• EXERCISE OBJECTIVE:
Your answer must consist only of the lines from the start of the entries through the line that holds "택틱스' 11월 5일 출시", copied exactly, with no pictures.

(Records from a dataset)
--- START ---
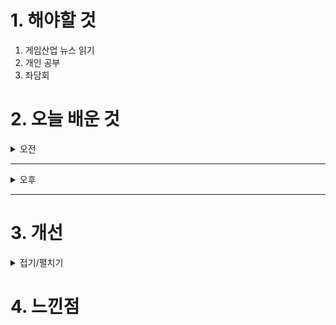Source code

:
# 1. 해야할 것

1. 게임산업 뉴스 읽기 
2. 개인 공부  
3. 좌담회



# 2. 오늘 배운 것

<details>
<summary>오전</summary>

## 오늘의 뉴스
### 요약
■ AGF 2024, 10월 25일 스테이지 타임테이블 공개
국내 최대 규모 애니메이션 X 게임 축제 'AGF 2024’가 오는 10월 25일(금), 공식 SNS와 홈페이지를 통해 RED & BLUE 스테이지 타임테이블을 공개합니다. 메인 스폰서 '명조:워더링 더 웨이브'가 운영하는 RED 스테이지에는 인기 버추얼 유튜버 그룹 ‘스텔라이브’의 멤버 아라하시 타비, 아카네 리제, 아오쿠모 린이 직접 ‘명조’의 신규 소식과 함께 다양한 정보들을 공개할 예정으로 더욱 화제를 모으고 있습니다. 여기에 인기 애니메이션의 스테이지에 유명 성우진 출연이 예고되어, 서브컬처 팬들의 폭발적인 관심이 예상됩니다.

■ 플레이위드, '드래곤 플라이트2' 티저 사이트 공개
㈜플레이위드코리아(대표 김학준)는 ㈜플레이위드게임즈가 개발 중인 신작 모바일 게임 [드래곤 플라이트2]의 티저 사이트를 공개했습니다. 플레이위드코리아가 퍼블리싱 서비스 예정인 [드래곤 플라이트2]는 전작 [드래곤 플라이트 / 개발, 퍼블리싱 : ㈜라인게임즈]의 지식재산권(IP)을 계승한 정식 후속작입니다. 

■ 하이브IM 지스타 2024 조감도 공개, '아키텍트' 시연한다 
하이브IM(대표 정우용)은 24일, 신작 '아키텍트: 랜드 오브 엑자일(이하 아키텍트)'을 주제로 한 지스타 2024 부스 조감도를 공개했습니다. 하이브IM은 100 부스 규모로 지스타 2024 B2C관 제2전시장에 참가합니다.

■ '몬헌 와일즈', 11월 1일 오픈 베타 테스트 실시
전 세계 헌터들이 기다려온 '몬스터헌터 와일즈'의 오픈 베타 테스트 소식이 마침내 공개됐습니다.  '몬스터헌터 와일즈'의 오픈 베타 테스트는 PS5, XSX|S, PC(스팀)을 통해 진행되며, 모든 플랫폼 통틀어 11월 1일(금) 12:00부터 11월 4일(월) 11:59(한국 시간)까지 진행될 예정입니다. 크로스 플레이를 지원하는 만큼, 플랫폼에 상관없이 함께 즐길 수 있습니다.

■ 시리즈 최초 턴제 전략, '메탈슬러그 택틱스' 11월 5일 출시
에이치투 인터렉티브(이하 H2 INTERACTIVE, 대표 허준하)는 레이커 스튜디오(LEIKIR STUDIO)가 개발한 턴제 전략 게임 '메탈 슬러그 택틱스(Metal Slug Tactics)' 한국어판(다운로드 버전)을 오는 11월 5일 PC, PS4, PS5, 그리고 닌텐도 스위치로 정식 출시할 예정이라고 밝혔습니다. '메탈 슬러그 택틱스'는 수많은 플레이어들의 사랑을 받아온 인기 타이틀 '메탈 슬러그' 시리즈의 독특한 매력과 추억을 불러일으키는 재미를 전략 게임 스타일로 만들어 낸 새로운 작품입니다.

■ '클로저스', 12월 12일부로 나딕게임즈로 서비스 이관 
나딕게임즈가 개발, 넥슨이 서비스하던 MORPG '클로저스'가 출시 10년 만에 넥슨의 품을 떠나게 됐습니다. 이에 따라 '클로저스'의 라이브 서비스는 12월 12일부로 넥슨을 떠나 개발사인 나딕게임즈로 이관, 직접 서비스하게 됩니다.

■ 엔씨소프트 난투형 게임, '배틀크러쉬' 서비스 종료 
엔씨소프트의 난투 액션 게임 '배틀크러쉬'가 23일 구체적인 서비스 종료 일정을 공지했습니다. 서비스가 종료됨에 따라, 엔씨소프트는 2024년 6월 27일 오후 4시부터 10월 23일 오후 4시 사이에 구매한 모든 유료 상품에 대한 환불을 지원할 방침입니다.

■ 에픽게임즈, 새 통합 콘텐츠 마켓플레이스 '팹(Fab)' 런칭
언리얼 엔진과 에픽 에코시스템의 마켓플레이스가 통합된 새로운 콘텐츠 마켓플레이스 '팹'이 정식 출시됐습니다. 팹에서 제공하는 기능들을 살펴보면, 먼저 ▲ KitBash3D, Dekogon Studios, Leartes Studios와 같은 스튜디오와 크리에이터가 제공하는 최고의 퀄리티 3D 에셋, VFX,  환경 등의 콘텐츠가 포함된 방대한 콘텐츠 라이브러리를 탐색할 수 있으며, ▲ '채널'을 사용하여 언리얼 엔진, UEFN, 그리고 Unity와 호환되는 콘텐츠를 찾을 수 있습니다.

■ KOG 신작 '리턴 얼라이브' 스팀 출시 
코그(KOG)가 신작 탑 다운 전략 슈터 '리턴 얼라이브'를 10월 23일 오전 11시(한국시각) 스팀을 통해 전세계에 출시 했다고 발표했습니다. 대규모 핵전쟁 이후 생존자들은 무법 지대를 만들었고, 이 무법지대에는 변이된 생명체와 자의식을 가진 전투 로봇 병기들의 위험이 도사리고 있습니다.

■ 국산 인디게임 시상식, '인디플 어워즈' 인기투표 시작
사단법인 한국인디게임협회는 대한민국 유일의 인디게임 시상식인 '인디플어워즈 2024'에서 후보작 총 16팀을 선정했으며, 게임을 좋아하는 유저 대상으로 온라인 인기투표를 진행한다고 밝혔습니다. 온라인 투표는 협회 공식 네이버카페 ‘인디플’에 작성된 후보작 게임들의 홍보글을 보고 게시글 ‘좋아요’ 버튼을 클릭하는 형태로 간편하게 참여가 가능하고 12월 12일(목)까지 투표를 할 수 있습니다.

■ MSI, AI PC의 미래를 열다: 안산 상록고에서 AI 특강 진행
(주)엠에스아이코리아(https://kr.msi.com, 대표 공번서)는 지난 10월 22일, 안산 상록고등학교 학생들을 대상으로 AI(인공지능) 교육 특강을 진행했다고 밝혔습니다. MSI코리아 담당자는 "이번 특강을 통해 학생들은 최신 AI 기술의 실제 사례를 접하고, MSI의 혁신적인 기술이 어 떻게 사람들의 생활을 변화시키고 있는지를 이해하게 되었다"며 "앞으로도 지역 사회와 함께 학생들이 필요한 기술 역량을 키울 수 있도록 지원할 것"이라고 전했습니다.

■ 웹젠, 지스타 2024서 '드래곤소드' 등 신작 2종 공개
웹젠(대표 김태영)이 '지스타2024'에 신작 2종을 출품합니다. 함께 출품하는 '테르비스'는 웹젠이 자체 개발 중인 서브컬처 수집형RPG 게임입니다. ‘드래곤소드’는 웹젠이 국내 게임 개발사 ‘하운드13’에 300억 원의 지분 투자와 함께 퍼블리싱 계약을 체결한 오픈월드 액션RPG 게임입니다.  자세한 출품작 정보와 부스 이벤트 내용은 ‘지스타2024’ 웹젠 출품작 특별 홈페이지를 개설해 추후 안내할 예정입니다.

■ CFK, 할로윈 맞이 스팀 게임 할인 프로모션 진행
글로벌 게임 퍼블리셔 CFK(대표 구창식)은 24일, 핼러윈 데이를 맞이해 자사의 게임 라인업이 할인 프로모션을 진행한다고 밝혔습니다. '식스타 게이트: 스타트레일'을 비롯해 '식혼도: 백화요란', '닌자일섬', '스마일모' 등 CFK의 인기 라인업이 대거 할인에 돌입, 게임을 구매하기에 좋은 기회가 될 것으로 보입니다.

■ EA SPORTS FC PRO 페스티벌, 12월 21일 광명서 개최
(NASDAQ: EA)는 2024년 12월 21일-22일 양일간 경기도 광명에서 아시아 유일의 축구 e스포츠 축제 FC Pro Festival 2024 (이하'FC PRO 페스티벌)을 개최한다고 발표했습니다. 이전 'FC PRO 페스티벌 대회에서 활약한 'FC 온라인 프로 선수 뿐만 아니라, 인플루언서 그리고 'FC 온라인, 'FC 모바일 의 일반 유저 선수들도 'FC PRO 페스티벌에 참여하여 화려한 게임플레이 기술을 선보일 예정입니다.
</details>

****

<details>
<summary>오후</summary>


</details>

****


# 3. 개선


<details>
<summary>접기/펼치기</summary>


</details>



# 4. 느낀점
--- END ---
• EXERCISE RESULT:
Source code

:
# 1. 해야할 것

1. 게임산업 뉴스 읽기 
2. 개인 공부  
3. 좌담회



# 2. 오늘 배운 것

<details>
<summary>오전</summary>

## 오늘의 뉴스
### 요약
■ AGF 2024, 10월 25일 스테이지 타임테이블 공개
국내 최대 규모 애니메이션 X 게임 축제 'AGF 2024’가 오는 10월 25일(금), 공식 SNS와 홈페이지를 통해 RED & BLUE 스테이지 타임테이블을 공개합니다. 메인 스폰서 '명조:워더링 더 웨이브'가 운영하는 RED 스테이지에는 인기 버추얼 유튜버 그룹 ‘스텔라이브’의 멤버 아라하시 타비, 아카네 리제, 아오쿠모 린이 직접 ‘명조’의 신규 소식과 함께 다양한 정보들을 공개할 예정으로 더욱 화제를 모으고 있습니다. 여기에 인기 애니메이션의 스테이지에 유명 성우진 출연이 예고되어, 서브컬처 팬들의 폭발적인 관심이 예상됩니다.

■ 플레이위드, '드래곤 플라이트2' 티저 사이트 공개
㈜플레이위드코리아(대표 김학준)는 ㈜플레이위드게임즈가 개발 중인 신작 모바일 게임 [드래곤 플라이트2]의 티저 사이트를 공개했습니다. 플레이위드코리아가 퍼블리싱 서비스 예정인 [드래곤 플라이트2]는 전작 [드래곤 플라이트 / 개발, 퍼블리싱 : ㈜라인게임즈]의 지식재산권(IP)을 계승한 정식 후속작입니다. 

■ 하이브IM 지스타 2024 조감도 공개, '아키텍트' 시연한다 
하이브IM(대표 정우용)은 24일, 신작 '아키텍트: 랜드 오브 엑자일(이하 아키텍트)'을 주제로 한 지스타 2024 부스 조감도를 공개했습니다. 하이브IM은 100 부스 규모로 지스타 2024 B2C관 제2전시장에 참가합니다.

■ '몬헌 와일즈', 11월 1일 오픈 베타 테스트 실시
전 세계 헌터들이 기다려온 '몬스터헌터 와일즈'의 오픈 베타 테스트 소식이 마침내 공개됐습니다.  '몬스터헌터 와일즈'의 오픈 베타 테스트는 PS5, XSX|S, PC(스팀)을 통해 진행되며, 모든 플랫폼 통틀어 11월 1일(금) 12:00부터 11월 4일(월) 11:59(한국 시간)까지 진행될 예정입니다. 크로스 플레이를 지원하는 만큼, 플랫폼에 상관없이 함께 즐길 수 있습니다.

■ 시리즈 최초 턴제 전략, '메탈슬러그 택틱스' 11월 5일 출시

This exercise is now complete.